== WORK INSTRUCTIONS ==
Where the listing below reaches the line containing "modification, are permitted", start writing out lines exactly, and stop once the line containing "Redistributions of source" has been written.

== TASK INPUTS ==
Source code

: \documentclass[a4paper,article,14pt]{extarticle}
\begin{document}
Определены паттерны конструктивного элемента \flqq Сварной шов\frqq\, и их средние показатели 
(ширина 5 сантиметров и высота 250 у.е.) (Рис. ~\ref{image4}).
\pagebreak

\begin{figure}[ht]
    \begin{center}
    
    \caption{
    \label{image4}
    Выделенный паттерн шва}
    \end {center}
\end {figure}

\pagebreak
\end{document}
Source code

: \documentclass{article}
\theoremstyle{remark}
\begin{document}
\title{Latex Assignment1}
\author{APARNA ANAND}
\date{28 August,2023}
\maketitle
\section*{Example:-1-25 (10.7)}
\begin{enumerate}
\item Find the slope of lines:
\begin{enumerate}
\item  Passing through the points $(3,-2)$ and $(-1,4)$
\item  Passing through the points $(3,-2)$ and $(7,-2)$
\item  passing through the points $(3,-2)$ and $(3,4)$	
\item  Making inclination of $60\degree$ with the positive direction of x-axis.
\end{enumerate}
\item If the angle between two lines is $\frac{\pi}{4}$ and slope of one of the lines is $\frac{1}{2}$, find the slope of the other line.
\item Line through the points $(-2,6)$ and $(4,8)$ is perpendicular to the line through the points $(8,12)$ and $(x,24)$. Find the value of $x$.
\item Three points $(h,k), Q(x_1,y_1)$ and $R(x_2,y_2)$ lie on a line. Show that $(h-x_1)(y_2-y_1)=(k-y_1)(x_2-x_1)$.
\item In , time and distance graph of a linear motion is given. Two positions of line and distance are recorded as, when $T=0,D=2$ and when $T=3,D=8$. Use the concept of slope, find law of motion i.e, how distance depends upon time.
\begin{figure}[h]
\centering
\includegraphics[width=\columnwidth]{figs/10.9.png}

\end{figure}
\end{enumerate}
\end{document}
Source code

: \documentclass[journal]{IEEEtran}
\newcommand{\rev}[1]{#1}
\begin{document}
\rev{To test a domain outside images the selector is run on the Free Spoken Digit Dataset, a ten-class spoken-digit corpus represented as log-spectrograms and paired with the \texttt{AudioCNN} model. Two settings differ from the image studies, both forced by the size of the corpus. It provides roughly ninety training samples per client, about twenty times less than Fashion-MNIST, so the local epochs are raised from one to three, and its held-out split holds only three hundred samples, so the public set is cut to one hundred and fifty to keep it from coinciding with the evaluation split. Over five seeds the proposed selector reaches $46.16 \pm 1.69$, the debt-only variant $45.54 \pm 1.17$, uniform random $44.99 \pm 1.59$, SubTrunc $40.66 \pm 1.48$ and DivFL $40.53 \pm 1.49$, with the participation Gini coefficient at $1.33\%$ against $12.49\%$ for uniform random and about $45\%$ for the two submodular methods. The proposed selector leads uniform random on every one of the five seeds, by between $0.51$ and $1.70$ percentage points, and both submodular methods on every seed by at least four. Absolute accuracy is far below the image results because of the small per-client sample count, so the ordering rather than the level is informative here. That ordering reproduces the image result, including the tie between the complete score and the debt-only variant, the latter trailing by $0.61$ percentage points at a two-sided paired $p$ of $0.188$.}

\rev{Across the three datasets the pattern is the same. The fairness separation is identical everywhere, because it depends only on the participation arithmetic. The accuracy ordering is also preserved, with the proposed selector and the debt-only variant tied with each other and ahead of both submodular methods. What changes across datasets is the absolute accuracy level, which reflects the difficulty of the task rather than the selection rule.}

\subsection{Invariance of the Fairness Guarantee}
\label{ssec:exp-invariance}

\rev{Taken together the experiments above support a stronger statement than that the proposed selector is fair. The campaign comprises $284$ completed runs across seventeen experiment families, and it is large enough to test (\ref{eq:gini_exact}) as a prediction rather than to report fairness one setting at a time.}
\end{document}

==

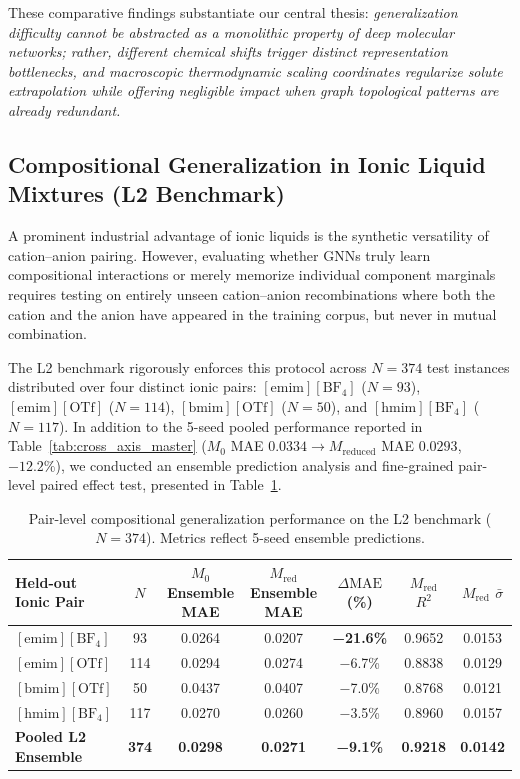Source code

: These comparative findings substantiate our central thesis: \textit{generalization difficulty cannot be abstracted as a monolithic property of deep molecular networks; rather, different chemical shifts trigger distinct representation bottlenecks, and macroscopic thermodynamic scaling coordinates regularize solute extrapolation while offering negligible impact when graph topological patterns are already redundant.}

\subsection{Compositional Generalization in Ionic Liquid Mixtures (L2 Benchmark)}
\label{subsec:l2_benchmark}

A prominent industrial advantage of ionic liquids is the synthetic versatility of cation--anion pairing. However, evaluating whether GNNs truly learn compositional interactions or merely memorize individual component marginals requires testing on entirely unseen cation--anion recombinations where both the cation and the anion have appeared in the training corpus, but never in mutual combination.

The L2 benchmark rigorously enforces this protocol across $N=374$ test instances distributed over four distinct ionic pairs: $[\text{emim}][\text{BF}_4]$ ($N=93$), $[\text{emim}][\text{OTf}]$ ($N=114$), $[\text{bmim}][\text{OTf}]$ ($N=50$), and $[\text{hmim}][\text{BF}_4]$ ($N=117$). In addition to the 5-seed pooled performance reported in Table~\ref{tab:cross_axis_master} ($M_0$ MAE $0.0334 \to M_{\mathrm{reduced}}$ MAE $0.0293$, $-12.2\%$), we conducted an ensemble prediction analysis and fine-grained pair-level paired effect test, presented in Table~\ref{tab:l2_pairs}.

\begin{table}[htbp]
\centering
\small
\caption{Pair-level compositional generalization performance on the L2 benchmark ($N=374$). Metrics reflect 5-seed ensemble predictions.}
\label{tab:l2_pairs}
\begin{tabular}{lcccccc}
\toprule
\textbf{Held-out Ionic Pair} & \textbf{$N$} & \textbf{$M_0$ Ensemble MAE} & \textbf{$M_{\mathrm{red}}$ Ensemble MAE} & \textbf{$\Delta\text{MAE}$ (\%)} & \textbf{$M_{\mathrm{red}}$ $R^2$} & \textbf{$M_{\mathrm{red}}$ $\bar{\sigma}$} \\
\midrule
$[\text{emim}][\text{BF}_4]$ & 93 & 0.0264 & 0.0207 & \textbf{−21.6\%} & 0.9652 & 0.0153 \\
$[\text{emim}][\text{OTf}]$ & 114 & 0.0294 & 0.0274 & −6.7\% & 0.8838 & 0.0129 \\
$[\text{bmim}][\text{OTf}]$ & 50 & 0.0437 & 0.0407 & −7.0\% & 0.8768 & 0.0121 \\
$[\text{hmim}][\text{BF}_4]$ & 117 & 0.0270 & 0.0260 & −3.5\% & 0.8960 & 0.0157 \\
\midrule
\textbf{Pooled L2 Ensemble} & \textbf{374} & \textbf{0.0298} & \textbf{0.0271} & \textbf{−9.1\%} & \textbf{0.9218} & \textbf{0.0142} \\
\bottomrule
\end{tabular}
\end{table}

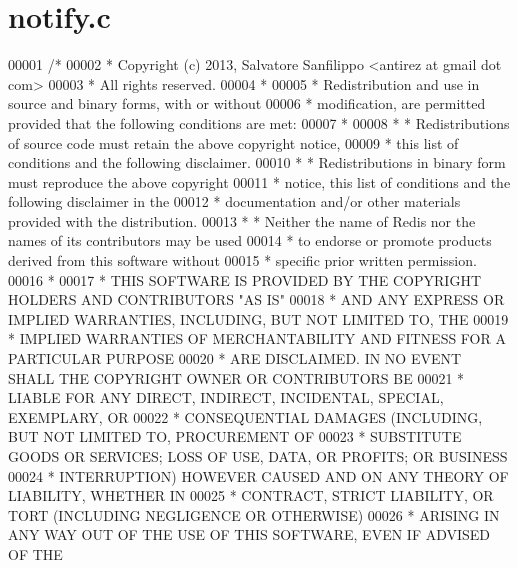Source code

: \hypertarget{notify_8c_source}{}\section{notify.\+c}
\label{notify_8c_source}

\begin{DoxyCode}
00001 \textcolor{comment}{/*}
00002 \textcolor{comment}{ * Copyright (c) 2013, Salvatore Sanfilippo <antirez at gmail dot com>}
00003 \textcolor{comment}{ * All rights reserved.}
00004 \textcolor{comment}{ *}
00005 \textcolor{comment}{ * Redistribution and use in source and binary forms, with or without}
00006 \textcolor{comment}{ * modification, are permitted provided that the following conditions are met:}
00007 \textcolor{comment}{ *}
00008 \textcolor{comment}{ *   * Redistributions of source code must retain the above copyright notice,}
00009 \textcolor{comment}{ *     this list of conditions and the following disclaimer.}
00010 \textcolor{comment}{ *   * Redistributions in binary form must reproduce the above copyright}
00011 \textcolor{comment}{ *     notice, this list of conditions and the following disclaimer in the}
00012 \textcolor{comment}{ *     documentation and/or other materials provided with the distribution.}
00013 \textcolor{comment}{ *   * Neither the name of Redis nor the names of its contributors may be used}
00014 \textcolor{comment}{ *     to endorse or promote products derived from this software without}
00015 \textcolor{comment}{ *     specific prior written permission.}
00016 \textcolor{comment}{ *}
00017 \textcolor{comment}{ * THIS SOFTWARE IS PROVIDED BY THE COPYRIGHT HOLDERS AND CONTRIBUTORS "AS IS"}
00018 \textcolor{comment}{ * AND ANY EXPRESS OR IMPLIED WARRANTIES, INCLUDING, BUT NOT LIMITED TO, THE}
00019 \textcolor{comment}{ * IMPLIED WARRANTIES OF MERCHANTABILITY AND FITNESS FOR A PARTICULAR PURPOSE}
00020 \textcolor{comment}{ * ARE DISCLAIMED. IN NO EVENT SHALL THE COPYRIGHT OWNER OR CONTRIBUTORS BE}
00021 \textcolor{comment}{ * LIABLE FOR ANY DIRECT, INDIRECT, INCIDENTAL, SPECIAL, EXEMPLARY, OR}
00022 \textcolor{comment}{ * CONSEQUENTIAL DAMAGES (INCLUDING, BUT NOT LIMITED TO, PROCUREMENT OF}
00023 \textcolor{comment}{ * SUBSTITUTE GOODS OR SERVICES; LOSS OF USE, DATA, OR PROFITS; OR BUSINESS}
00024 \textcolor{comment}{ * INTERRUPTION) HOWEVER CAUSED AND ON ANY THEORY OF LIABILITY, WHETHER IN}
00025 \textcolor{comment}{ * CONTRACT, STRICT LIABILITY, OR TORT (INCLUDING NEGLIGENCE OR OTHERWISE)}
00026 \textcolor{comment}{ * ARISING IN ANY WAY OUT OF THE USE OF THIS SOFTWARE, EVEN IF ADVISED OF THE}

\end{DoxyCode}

== THE COMPLETED TASK ==
00006 \textcolor{comment}{ * modification, are permitted provided that the following conditions are met:}
00007 \textcolor{comment}{ *}
00008 \textcolor{comment}{ *   * Redistributions of source code must retain the above copyright notice,}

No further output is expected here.